# Our Haunt logos



## Bodybagging (May 8, 2006)

Below are three pics of where we are going with our ship haunt,
Special thanx to John at Infoamtek for his Rendering. He created the pic with the ghostly Pirate ship image.


----------



## Moon Dog (Oct 3, 2006)

Very nice, are you planning on using all three logos or pick just one.

I like the one in the middle, but it needs more of the words from the other two... 
like Body Bag Entertainment Presents, Detroits Bablo Boat, etc.


----------



## Lilly (Jun 13, 2006)

I like the middle one thats cool...


----------



## sharpobject (May 7, 2008)

I don't know if I could pick a favorite - I like them all.


----------



## Bloodhound (Oct 16, 2007)

Wow, They all look great!


----------



## Sickie Ickie (Jun 20, 2006)

Obviously money spent well!


----------



## pyro (Oct 7, 2006)

looks awsome-- i like the last one but it needs red water and the ghost ship in green


----------



## HalloweenZombie (Jul 22, 2007)

Slaughter on the Water! Brilliant! The slogan alone will pique people's interest.


----------



## Departed_Studios (May 18, 2008)

Nice! I like the middle one best, but they're all great!


----------



## Revenant (Mar 17, 2007)

What's a Boblo Boat?


----------



## lowdwnrob (Jul 2, 2008)

I have to go with the top pic and the bottom ones words.


----------



## Lady Nyxie (Aug 30, 2006)

Great, now I'll never go near the water at night again.

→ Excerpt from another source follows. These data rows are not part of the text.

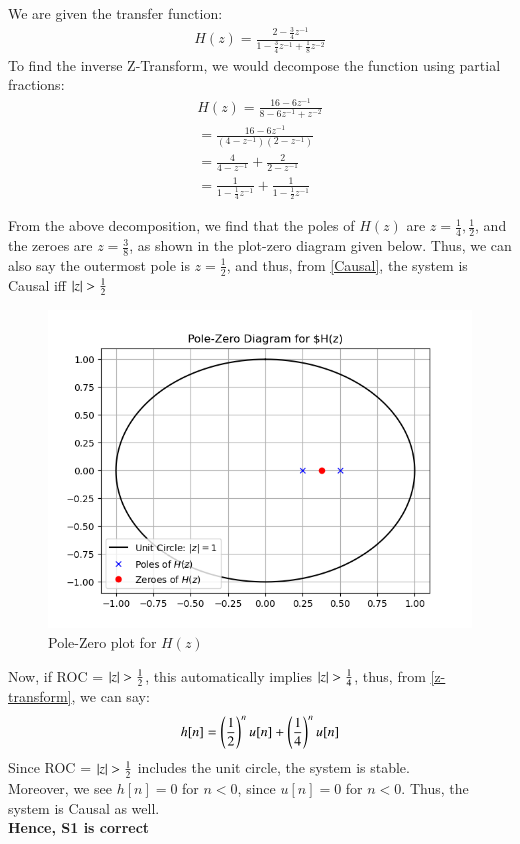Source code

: \documentclass[journal,12pt,twocolumn]{IEEEtran}
\begin{document}
We are given the transfer function:
\begin{align}
    H(z) = \frac{2 - \frac{3}{4}z^{-1}}{1 - \frac{3}{4}z^{-1} + \frac{1}{8}z^{-2}}
\end{align}
To find the inverse Z-Transform, we would decompose the function using partial fractions:
\begin{align}
    H(z) = \frac{16 - 6z^{-1}}{8 - 6z^{-1} + z^{-2}}\\
     = \frac{16 - 6z^{-1}}{(4 - z^{-1})(2 - {z^{-1}})}\\
      = \frac{4}{4 - z^{-1}} +\frac{2}{2 - z^{-1}}\\
       = \frac{1}{1 - \frac{1}{4}z^{-1}} + \frac{1}{1 - \frac{1}{2}z^{-1}}
       \label{partial-fraction}
\end{align}

From the above decomposition, we find that the poles of $H(z)$ are $z = \frac{1}{4} , \frac{1}{2}$, and the zeroes are $z = \frac{3}{8}$, as shown in the plot-zero diagram given below.
Thus, we can also say the outermost pole is $z = \frac{1}{2}$, and thus, from \eqref{Causal}, the system is Causal iff $\left\vert z\right\vert > \frac{1}{2}$

 \begin{figure}[!ht]
\centering
 \includegraphics[width=\columnwidth]{Graphs/Pole-zero.png}
 \caption{Pole-Zero plot for $H(z)$}
 \end{figure}

Now, if ROC = $\left\vert z\right\vert>\frac{1}{2}$, this automatically implies $\left\vert z\right\vert > \frac{1}{4}$, thus, from \eqref{z-transform}, we can say:
\begin{align}
    h[n] = \left(\frac{1}{2}\right)^n u[n] + \left(\frac{1}{4}\right)^n u[n] 
\end{align}
Since ROC = $\left\vert z\right\vert>\frac{1}{2}$ includes the unit circle, the system is stable.\\
Moreover, we see $h[n] = 0 $
 for $n < 0$, since $u[n] = 0$ for $n< 0$. Thus, the system is Causal as well.\\\textbf{ Hence, S1 is correct}\\
 
\end{document}
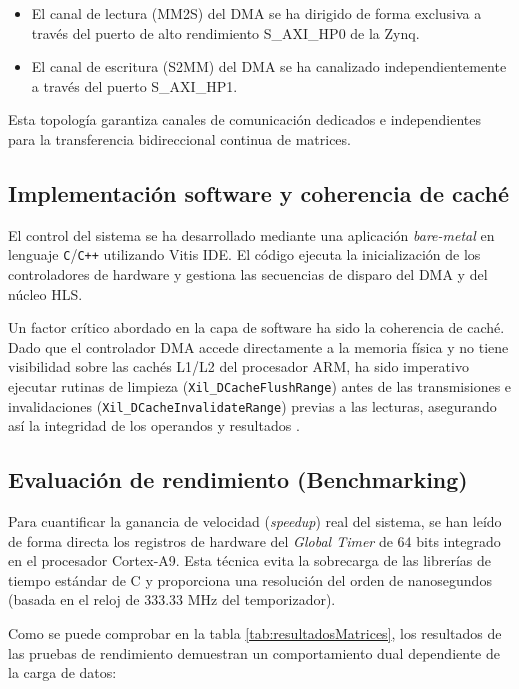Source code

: \begin{itemize}
  \item El canal de lectura (\ac{MM2S}) del \ac{DMA} se ha dirigido de forma exclusiva a través del
    puerto de alto rendimiento S\_AXI\_HP0 de la Zynq.
  \item El canal de escritura (\ac{S2MM}) del \ac{DMA} se ha canalizado independientemente a través
    del puerto S\_AXI\_HP1.
\end{itemize}

Esta topología garantiza canales de comunicación dedicados e independientes para la
transferencia bidireccional continua de matrices.

\subsection{Implementación software y coherencia de caché}
El control del sistema se ha desarrollado mediante una aplicación \textit{bare-metal} en lenguaje
\texttt{C}/\texttt{C++} utilizando Vitis IDE. El código ejecuta la inicialización de los
controladores de
hardware y gestiona las secuencias de disparo del \ac{DMA} y del núcleo \ac{HLS}.

Un factor crítico abordado en la capa de software ha sido la coherencia de caché. Dado
que el controlador \ac{DMA} accede directamente a la memoria física y no tiene visibilidad
sobre las cachés L1/L2 del procesador \ac{ARM}, ha sido imperativo ejecutar rutinas de
limpieza (\texttt{Xil\_DCacheFlushRange}) antes de las transmisiones e invalidaciones
(\texttt{Xil\_DCacheInvalidateRange}) previas a las lecturas, asegurando así la integridad de los
operandos y resultados \citep{zynq7000Manual}.

\subsection{Evaluación de rendimiento (Benchmarking)}
Para cuantificar la ganancia de velocidad (\textit{speedup}) real del sistema, se han leído de
forma directa los registros de hardware del \textit{Global Timer} de 64 bits integrado en el
procesador Cortex-A9. Esta técnica evita la sobrecarga de las librerías de tiempo
estándar de C y proporciona una resolución del orden de nanosegundos (basada en el reloj
de 333.33 MHz del temporizador).

Como se puede comprobar en la tabla \ref{tab:resultadosMatrices}, los resultados de las pruebas
de rendimiento demuestran un comportamiento dual dependiente de la carga de datos:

Seriously, they do look really neat.


----------



## meltdown211 (Aug 2, 2007)

As a native Detroiter....Boblo was an Island amsuement park back in the 70's. my family would go and ride that boat every year and I have some great memories of that boat! I am so happy to see that one of my passions (haunting, Halloween) will be bringing the fun back to that boat! Thanks to Bodybag Entertainment for their "out of the box" thinking to create a haunt with those memories! I CANT WAIT FOR IT TO OPEN!!!!!!!!


----------



## slightlymad (May 25, 2006)

I like the last one


----------



## scareme (Aug 29, 2006)

The top one floats my boat, I mean gets my vote.


----------



## Ghoul Friday (Oct 6, 2007)

There's something about the middle one that's just cool. Kinda classic halloween haunting meets scooby doo cartoon with an upgrade.


----------



## Freakboro (Aug 1, 2008)

Ya, I like the last one with the first one's red water. That would be my favorite.


----------